Menteri Perhubungan (Menhub) Budi Karya Sumadi terus memberikan kemudahan dalam pengurusan kelengkapan dokumen kendaraan bermotor bagi sopir taksi online dan konvensional. Selain pengurusan SIM A Umum murah, Menhub juga akan membuka layanan uji Kir gratis. Namun, kebijakan layanan uji Kir gratris ini dinilai merugikan pemerintah daerah.
“Sudah sepantasnya daerah mempunyai keleluasaan mencari pendapat yang sah, dan tugas pemerintah pusat melakukan fungsi pembinaan lewat pemerintah provinsi,” kata pengamat anggaran Elfenda Ananda kepada Sumut Pos, Selasa (27/2).

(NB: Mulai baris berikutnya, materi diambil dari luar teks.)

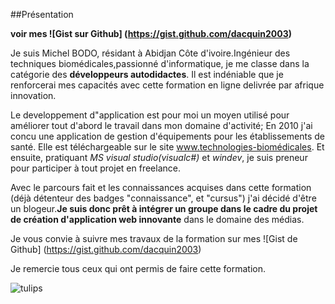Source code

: ##Présentation  

**voir mes ![Gist sur Github] (https://gist.github.com/dacquin2003)**

Je suis Michel BODO, résidant à Abidjan Côte d'ivoire.Ingénieur des techniques biomédicales,passionné  d'informatique, je me classe dans la catégorie des **développeurs autodidactes**. Il est indéniable que je renforcerai mes capacités avec cette formation en ligne delivrée par afrique innovation.

Le developpement d"application est pour moi un moyen utilisé pour améliorer tout d'abord le travail dans mon domaine d'activité; En 2010 j'ai concu une application de gestion d'équipements pour les établissements de santé. Elle est téléchargeable sur le site www.technologies-biomédicales. Et ensuite, pratiquant _MS visual studio(visualc#)_ et _windev_, je suis preneur pour participer à tout projet en freelance.

Avec le parcours fait et les connaissances acquises dans cette formation (déjà détenteur des badges "connaissance", et "cursus") j'ai décidé d'être un blogeur.**Je suis donc prêt à intégrer un groupe dans le cadre du projet de création d'application web innovante** dans le domaine des médias.

Je vous convie à suivre mes travaux de la formation sur mes ![Gist de Github] (https://gist.github.com/dacquin2003)

Je remercie tous ceux qui ont permis de faire cette formation.



![tulips](https://cloud.githubusercontent.com/assets/13611925/9726873/0dcdde1c-55e8-11e5-962c-098b96b035c0.jpg)
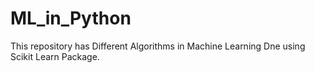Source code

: # ML_in_Python
This repository has Different Algorithms in Machine Learning Dne using Scikit Learn Package.
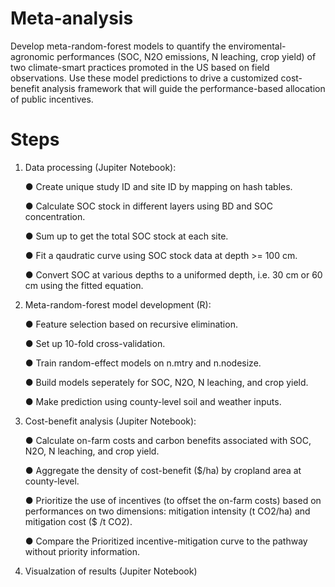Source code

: # Meta-analysis
Develop meta-random-forest models to quantify the enviromental-agronomic performances (SOC, N2O emissions, N leaching, crop yield) of two climate-smart practices promoted in the US based on field observations. Use these model predictions to drive a customized cost-benefit analysis framework that will guide the performance-based allocation of public incentives.

# Steps
1. Data processing (Jupiter Notebook):

   ● Create unique study ID and site ID by mapping on hash tables.

   ● Calculate SOC stock in different layers using BD and SOC concentration.
 
   ● Sum up to get the total SOC stock at each site.
 
   ● Fit a qaudratic curve using SOC stock data at depth >= 100 cm.
 
   ● Convert SOC at various depths to a uniformed depth, i.e. 30 cm or 60 cm using the fitted equation.
 
2. Meta-random-forest model development (R):

   ● Feature selection based on recursive elimination.
 
   ● Set up 10-fold cross-validation.
 
   ● Train random-effect models on n.mtry and n.nodesize.
 
   ● Build models seperately for SOC, N2O, N leaching, and crop yield.
 
   ● Make prediction using county-level soil and weather inputs.
 
3. Cost-benefit analysis (Jupiter Notebook):

   ● Calculate on-farm costs and carbon benefits associated with SOC, N2O, N leaching, and crop yield.
 
   ● Aggregate the density of cost-benefit ($/ha) by cropland area at county-level.
 
   ● Prioritize the use of incentives (to offset the on-farm costs) based on performances on two dimensions: mitigation intensity (t CO2/ha) and mitigation cost ($ /t CO2).
 
   ● Compare the Prioritized incentive-mitigation curve to the pathway without priority information.
 
4. Visualzation of results (Jupiter Notebook)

Elfenda menilai, sebenarnya pemerintah daerah kabupaten/kota seluruh Indonesia sudah semakin terbatas penerimaan daerah dengan adanya UU 28 tahun 2009 tentang Pajak dan Retribusi Daerah. “Sejak adanya UU itu, daerah tidak leluasa lagi mengutip pajak dan retribusi daerah. Harusnya, jangan lagi hak daerah dikurangi. Sudah sepantasnya daerah mempunyai keleluasaan mencari pendapatan yang sah. Tugas pemerintah pusat melakukan fungsi pembinaan lewat pemprov, agar pemerintah kabupaten kota lebih tertib dan disiplin dan patuh pada aturan,” katanya.
Mantan Sekretaris Eksekutif Forum Indonesia untuk Transparansi Anggaran (FITRA) Sumut ini mengungkapkan, terkhusus Pemko Medan, hal ini justru jangan hanya menjadi fungsi untuk mencari uang. Apalagi semakin padatnya kendaraan harus menjadi alat kontrol agar melalui uji Kir menjadi efektif dalam pengawasan.

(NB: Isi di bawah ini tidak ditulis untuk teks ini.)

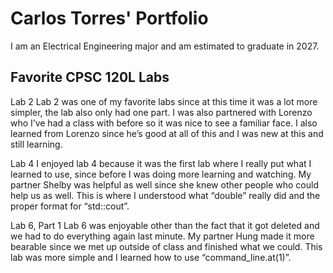 
# Carlos Torres' Portfolio

I am an Electrical Engineering major and am estimated to graduate in 2027.

## Favorite CPSC 120L Labs

Lab 2
Lab 2 was one of my favorite labs since at this time it was a lot more simpler, the lab also only had one part. I was also partnered with Lorenzo who I’ve had a class with before so it was nice to see a familiar face. I also learned from Lorenzo since he’s good at all of this and I was new at this and still learning.

Lab 4
I enjoyed lab 4 because it was the first lab where I really put what I learned to use, since before I was doing more learning and watching. My partner Shelby was helpful as well since she knew other people who could help us as well. This is where I understood what “double” really did and the proper format for “std::cout”.

Lab 6, Part 1
Lab 6 was enjoyable other than the fact that it got deleted and we had to do everything again last minute. My partner Hung made it more bearable since we met up outside of class and finished what we could. This lab was more simple and I learned how to use “command_line.at(1)”.
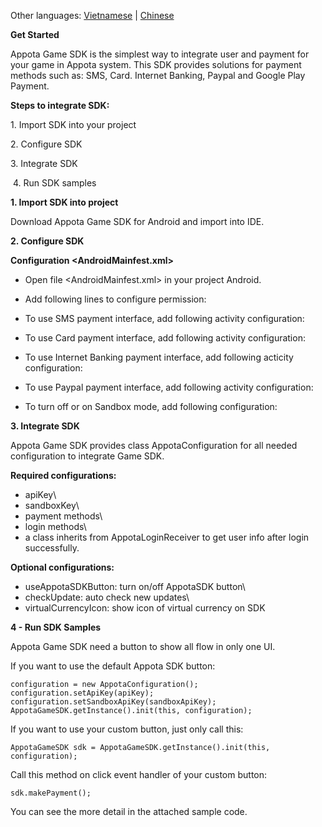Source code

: Other languages: [Vietnamese](README.md) | [Chinese](README_CN.md)

**Get Started**

Appota Game SDK is the simplest way to integrate user and payment for
your game in Appota system. This SDK provides solutions for payment
methods such as: SMS, Card. Internet Banking, Paypal and Google Play
Payment.

**Steps to integrate SDK:**

​1. Import SDK into your project

​2. Configure SDK

​3. Integrate SDK

 4. Run SDK samples


**1. Import SDK into project**

Download Appota Game SDK for Android and import into IDE.

**2. Configure SDK**

**Configuration \<AndroidMainfest.xml\>**

- Open file \<AndroidMainfest.xml\> in your project Android.

- Add following lines to configure permission:

    <uses-permission android:name="android.permission.INTERNET" />
    <uses-permission android:name="android.permission.READ_PHONE_STATE" />
    <uses-permission android:name="android.permission.WRITE_EXTERNAL_STORAGE" />
    <uses-permission android:name="android.permission.ACCESS_NETWORK_STATE" />

- To use SMS payment interface, add following activity configuration:

    <activity android:name="com.appota.gamesdk.SMSPaymentActivity" android:theme="@style/Theme.Appota.GameSDK" android:configChanges="orientation|keyboardHidden|screenSize"/>

- To use Card payment interface, add following activity configuration:

    <activity android:name="com.appota.gamesdk.CardPaymentActivity" android:theme="@style/Theme.Appota.GameSDK" android:configChanges="orientation|keyboardHidden|screenSize"/>

- To use Internet Banking payment interface, add following acticity
configuration:

    <activity android:name="com.appota.gamesdk.BankPaymentActivity" android:theme="@style/Theme.Appota.GameSDK" android:configChanges="orientation|keyboardHidden|screenSize"/>
    <activity android:name="com.appota.gamesdk.ConfirmBankPaymentActivity" android:theme="@style/Theme.Appota.GameSDK" android:configChanges="orientation|keyboardHidden|screenSize"/>

- To use Paypal payment interface, add following activity configuration:

    <activity android:name="com.appota.gamesdk.PaypalPaymentActivity" android:theme="@style/Theme.Appota.GameSDK" android:configChanges="orientation|keyboardHidden|screenSize"/>
    <activity android:name="com.appota.gamesdk.ConfirmPaypalPaymentActivity" android:theme="@style/Theme.Appota.GameSDK" android:configChanges="orientation|keyboardHidden|screenSize"/>
    <service android:name="com.paypal.android.sdk.payments.PayPalService" android:exported="false" />
    <activity android:name="com.paypal.android.sdk.payments.PaymentActivity" />
    <activity android:name="com.paypal.android.sdk.payments.LoginActivity" />
    <activity android:name="com.paypal.android.sdk.payments.PaymentMethodActivity" />
    <activity android:name="com.paypal.android.sdk.payments.PaymentConfirmActivity" />
    <activity android:name="com.paypal.android.sdk.payments.PaymentCompletedActivity" />

- To turn off or on Sandbox mode, add following configuration:

    <meta-data android:name="sandbox" android:value="false" />

**3. Integrate SDK**

Appota Game SDK provides class AppotaConfiguration for all needed
configuration to integrate Game SDK.

**Required configurations:**

- apiKey\
 - sandboxKey\
 - payment methods\
 - login methods\
 - a class inherits from AppotaLoginReceiver to get user info after
login successfully.

**Optional configurations:**

- useAppotaSDKButton: turn on/off AppotaSDK button\
 - checkUpdate: auto check new updates\
 - virtualCurrencyIcon: show icon of virtual currency on SDK

**4 - Run SDK Samples**

Appota Game SDK need a button to show all flow in only one UI.

If you want to use the default Appota SDK button:

    configuration = new AppotaConfiguration();
    configuration.setApiKey(apiKey);
    configuration.setSandboxApiKey(sandboxApiKey);
    AppotaGameSDK.getInstance().init(this, configuration);

If you want to use your custom button, just only call this:

    AppotaGameSDK sdk = AppotaGameSDK.getInstance().init(this, configuration);

Call this method on click event handler of your custom button:

    sdk.makePayment();

You can see the more detail in the attached sample code.

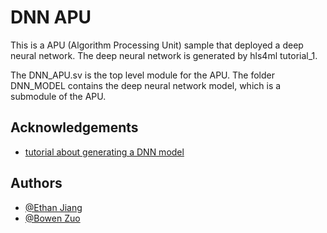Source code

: 
# DNN APU

This is a APU (Algorithm Processing Unit) sample that deployed a deep neural network. The deep neural network is 
generated by hls4ml tutorial_1. 

The DNN_APU.sv is the top level module for the APU. The folder DNN_MODEL contains the deep neural network model, 
which is a submodule of the APU.




## Acknowledgements

 - [tutorial about generating a DNN model](https://github.com/fastmachinelearning/hls4ml-tutorial/blob/master/part1_getting_started.ipynb)


## Authors

- [@Ethan Jiang](zhixij@uw.edu)
- [@Bowen Zuo](zuob@uw.edu)

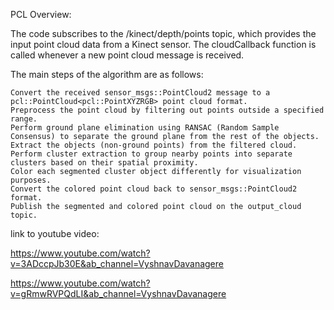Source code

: PCL Overview:

The code subscribes to the /kinect/depth/points topic, which provides the input point cloud data from a Kinect sensor. The cloudCallback function is called whenever a new point cloud message is received.

The main steps of the algorithm are as follows:

    Convert the received sensor_msgs::PointCloud2 message to a pcl::PointCloud<pcl::PointXYZRGB> point cloud format.
    Preprocess the point cloud by filtering out points outside a specified range.
    Perform ground plane elimination using RANSAC (Random Sample Consensus) to separate the ground plane from the rest of the objects.
    Extract the objects (non-ground points) from the filtered cloud.
    Perform cluster extraction to group nearby points into separate clusters based on their spatial proximity.
    Color each segmented cluster object differently for visualization purposes.
    Convert the colored point cloud back to sensor_msgs::PointCloud2 format.
    Publish the segmented and colored point cloud on the output_cloud topic.

link to youtube video:

https://www.youtube.com/watch?v=3ADccpJb30E&ab_channel=VyshnavDavanagere

https://www.youtube.com/watch?v=gRmwRVPQdLI&ab_channel=VyshnavDavanagere
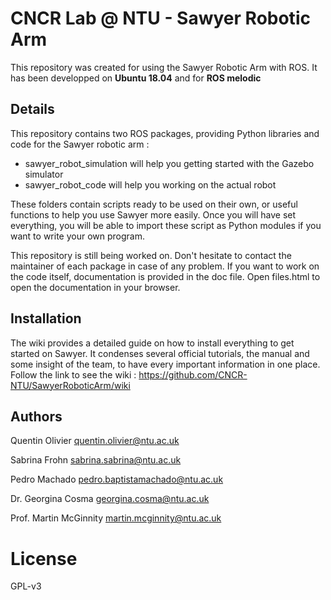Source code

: # CNCR Lab @ NTU - Sawyer Robotic Arm

This repository was created for using the Sawyer Robotic Arm with ROS. It has been developped on **Ubuntu 18.04** and for **ROS melodic**

## Details

This repository contains two ROS packages, providing Python libraries and code for the Sawyer robotic arm :
* sawyer_robot_simulation will help you getting started with the Gazebo simulator
* sawyer_robot_code will help you working on the actual robot

These folders contain scripts ready to be used on their own, or useful functions to help you use Sawyer more easily. Once you will have set everything, you will be able to import these script as Python modules if you want to write your own program.

This repository is still being worked on. Don't hesitate to contact the maintainer of each package in case of any problem.
If you want to work on the code itself, documentation is provided in the doc file. Open files.html to open the documentation in your browser.

## Installation

The wiki provides a detailed guide on how to install everything to get started on Sawyer. It condenses several official tutorials, the manual and some insight of the team, to have every important information in one place. Follow the link to see the wiki :
https://github.com/CNCR-NTU/SawyerRoboticArm/wiki

## Authors
Quentin Olivier <quentin.olivier@ntu.ac.uk>

Sabrina Frohn <sabrina.sabrina@ntu.ac.uk>

Pedro Machado <pedro.baptistamachado@ntu.ac.uk>

Dr. Georgina Cosma <georgina.cosma@ntu.ac.uk>

Prof. Martin McGinnity <martin.mcginnity@ntu.ac.uk>

# License

GPL-v3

Lantas, apakah statemen Menhub tersebut perlu diikuti pemda? “Daerah harusnya menolak. Namun, itu butuh keberanian daerah. Kenapa harus ditolak? Masalah lalu lintas sebagian besar ada di daerah, pemerintah pusat berfungsi pembinaan dan koordinasi. Macat dan kesemrawutan tentunya yang menghadapi sebagian besar daerah,” terangnya.
Selain itu, imbuh Elfenda, prinsip keadilan juga harus diterapkan. Dimana, membiarkan daerah memproleh pemasukan atas hilir mudiknya kenderaan di daerahnya. “Yang penting pemerintah pusat memberikan perlindungan kepada pemilik kendaraan sekaligus memberikan kenyamanan berlalu lintas serta terciptanya keadilan,” pungkasnya.